[Items listed in a dataset]

-=-=-

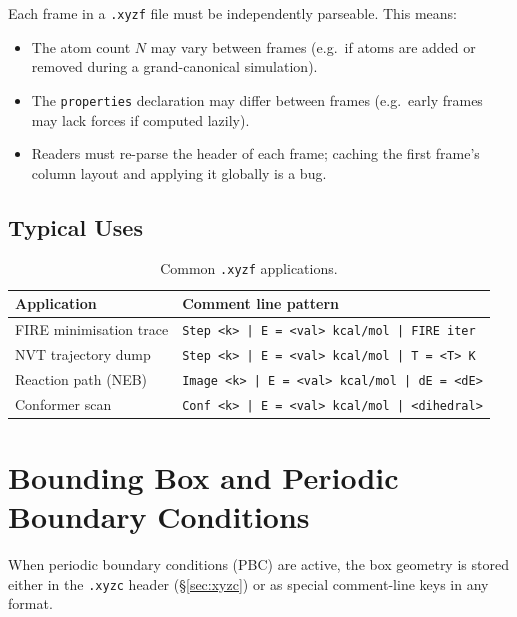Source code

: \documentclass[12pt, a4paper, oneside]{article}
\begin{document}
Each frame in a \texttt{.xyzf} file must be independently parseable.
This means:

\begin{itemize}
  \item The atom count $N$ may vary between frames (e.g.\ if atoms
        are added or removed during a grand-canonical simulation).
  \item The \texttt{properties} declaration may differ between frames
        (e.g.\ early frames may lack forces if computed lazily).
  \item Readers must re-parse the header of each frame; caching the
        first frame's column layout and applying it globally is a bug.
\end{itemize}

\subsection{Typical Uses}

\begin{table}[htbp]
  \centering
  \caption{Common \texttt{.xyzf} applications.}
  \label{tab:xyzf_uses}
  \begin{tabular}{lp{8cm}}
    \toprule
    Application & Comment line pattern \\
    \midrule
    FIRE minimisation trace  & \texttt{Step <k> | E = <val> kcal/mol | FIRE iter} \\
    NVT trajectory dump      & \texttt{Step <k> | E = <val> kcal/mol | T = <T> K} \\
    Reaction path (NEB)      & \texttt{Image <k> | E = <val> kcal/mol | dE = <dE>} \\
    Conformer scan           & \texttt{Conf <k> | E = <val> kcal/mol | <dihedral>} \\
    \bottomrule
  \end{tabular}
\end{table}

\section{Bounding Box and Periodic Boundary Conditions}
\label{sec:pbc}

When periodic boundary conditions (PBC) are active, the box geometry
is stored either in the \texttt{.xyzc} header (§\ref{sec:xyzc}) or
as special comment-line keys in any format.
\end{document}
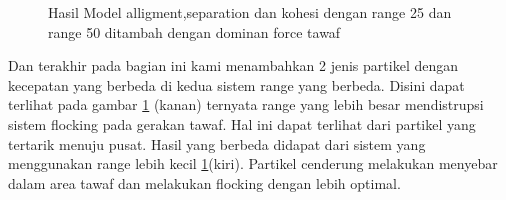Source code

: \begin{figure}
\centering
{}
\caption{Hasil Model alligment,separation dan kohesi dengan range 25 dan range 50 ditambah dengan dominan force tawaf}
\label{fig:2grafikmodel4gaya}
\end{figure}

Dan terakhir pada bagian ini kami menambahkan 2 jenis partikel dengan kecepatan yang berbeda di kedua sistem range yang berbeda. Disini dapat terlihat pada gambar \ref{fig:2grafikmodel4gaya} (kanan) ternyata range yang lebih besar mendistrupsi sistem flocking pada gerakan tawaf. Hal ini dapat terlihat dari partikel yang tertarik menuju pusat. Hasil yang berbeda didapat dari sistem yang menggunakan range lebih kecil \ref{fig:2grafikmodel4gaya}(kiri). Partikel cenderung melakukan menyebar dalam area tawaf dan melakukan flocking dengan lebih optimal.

-=-=-

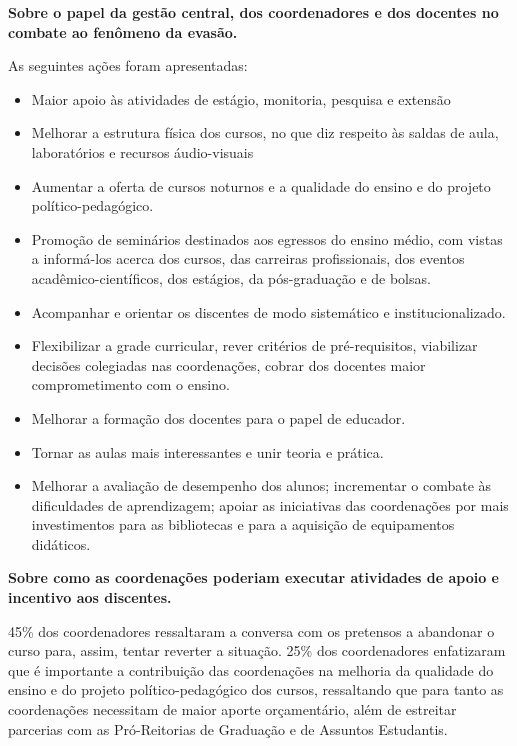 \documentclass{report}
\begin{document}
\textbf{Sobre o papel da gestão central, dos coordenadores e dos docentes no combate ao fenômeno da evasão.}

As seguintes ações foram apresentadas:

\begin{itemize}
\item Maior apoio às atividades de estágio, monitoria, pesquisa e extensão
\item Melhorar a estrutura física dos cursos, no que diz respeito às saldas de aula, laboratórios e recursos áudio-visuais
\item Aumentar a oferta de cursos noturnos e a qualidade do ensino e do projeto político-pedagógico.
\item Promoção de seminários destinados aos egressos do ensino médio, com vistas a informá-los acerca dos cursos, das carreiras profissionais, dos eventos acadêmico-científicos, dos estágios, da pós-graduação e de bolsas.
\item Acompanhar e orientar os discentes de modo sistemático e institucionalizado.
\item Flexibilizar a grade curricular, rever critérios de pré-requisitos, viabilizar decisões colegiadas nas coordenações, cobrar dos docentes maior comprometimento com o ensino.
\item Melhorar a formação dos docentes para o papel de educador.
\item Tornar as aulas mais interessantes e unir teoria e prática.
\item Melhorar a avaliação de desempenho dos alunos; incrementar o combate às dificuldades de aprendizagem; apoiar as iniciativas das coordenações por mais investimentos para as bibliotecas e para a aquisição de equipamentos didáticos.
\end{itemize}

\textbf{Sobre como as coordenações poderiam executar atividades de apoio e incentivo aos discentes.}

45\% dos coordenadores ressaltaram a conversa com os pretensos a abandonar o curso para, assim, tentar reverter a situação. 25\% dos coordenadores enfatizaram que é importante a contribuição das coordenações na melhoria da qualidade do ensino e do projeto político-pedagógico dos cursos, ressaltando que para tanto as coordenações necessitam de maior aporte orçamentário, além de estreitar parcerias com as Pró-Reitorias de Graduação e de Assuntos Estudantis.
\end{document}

-=-=-

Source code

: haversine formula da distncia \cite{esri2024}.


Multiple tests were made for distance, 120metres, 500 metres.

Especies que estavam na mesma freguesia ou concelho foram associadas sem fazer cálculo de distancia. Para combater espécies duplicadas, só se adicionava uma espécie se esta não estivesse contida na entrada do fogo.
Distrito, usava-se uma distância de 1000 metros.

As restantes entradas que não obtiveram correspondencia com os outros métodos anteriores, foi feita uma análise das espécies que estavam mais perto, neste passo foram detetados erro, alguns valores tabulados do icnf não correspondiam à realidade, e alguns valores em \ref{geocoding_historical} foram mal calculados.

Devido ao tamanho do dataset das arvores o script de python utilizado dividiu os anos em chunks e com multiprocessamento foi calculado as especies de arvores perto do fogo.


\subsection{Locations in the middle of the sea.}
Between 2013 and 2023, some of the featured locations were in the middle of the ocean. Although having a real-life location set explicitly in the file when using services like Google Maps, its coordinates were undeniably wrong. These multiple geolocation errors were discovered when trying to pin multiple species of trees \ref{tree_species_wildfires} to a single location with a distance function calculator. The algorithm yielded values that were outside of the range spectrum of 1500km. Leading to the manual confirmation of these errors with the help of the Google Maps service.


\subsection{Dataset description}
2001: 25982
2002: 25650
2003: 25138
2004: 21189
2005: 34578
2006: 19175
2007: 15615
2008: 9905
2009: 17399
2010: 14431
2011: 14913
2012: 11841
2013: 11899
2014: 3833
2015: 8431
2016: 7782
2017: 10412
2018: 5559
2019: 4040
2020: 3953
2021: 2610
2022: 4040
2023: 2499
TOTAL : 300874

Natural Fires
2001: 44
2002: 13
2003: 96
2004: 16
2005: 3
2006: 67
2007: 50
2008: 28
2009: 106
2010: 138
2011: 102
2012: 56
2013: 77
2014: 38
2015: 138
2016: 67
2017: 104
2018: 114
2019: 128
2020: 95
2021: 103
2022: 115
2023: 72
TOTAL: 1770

-=-=-

_Task brief_.
The word to find is "caption". Copy every line of the records that holds it.

_Exercise answer_.
  \caption{Common \texttt{.xyzf} applications.}
\caption{Hasil Model alligment,separation dan kohesi dengan range 25 dan range 50 ditambah dengan dominan force tawaf}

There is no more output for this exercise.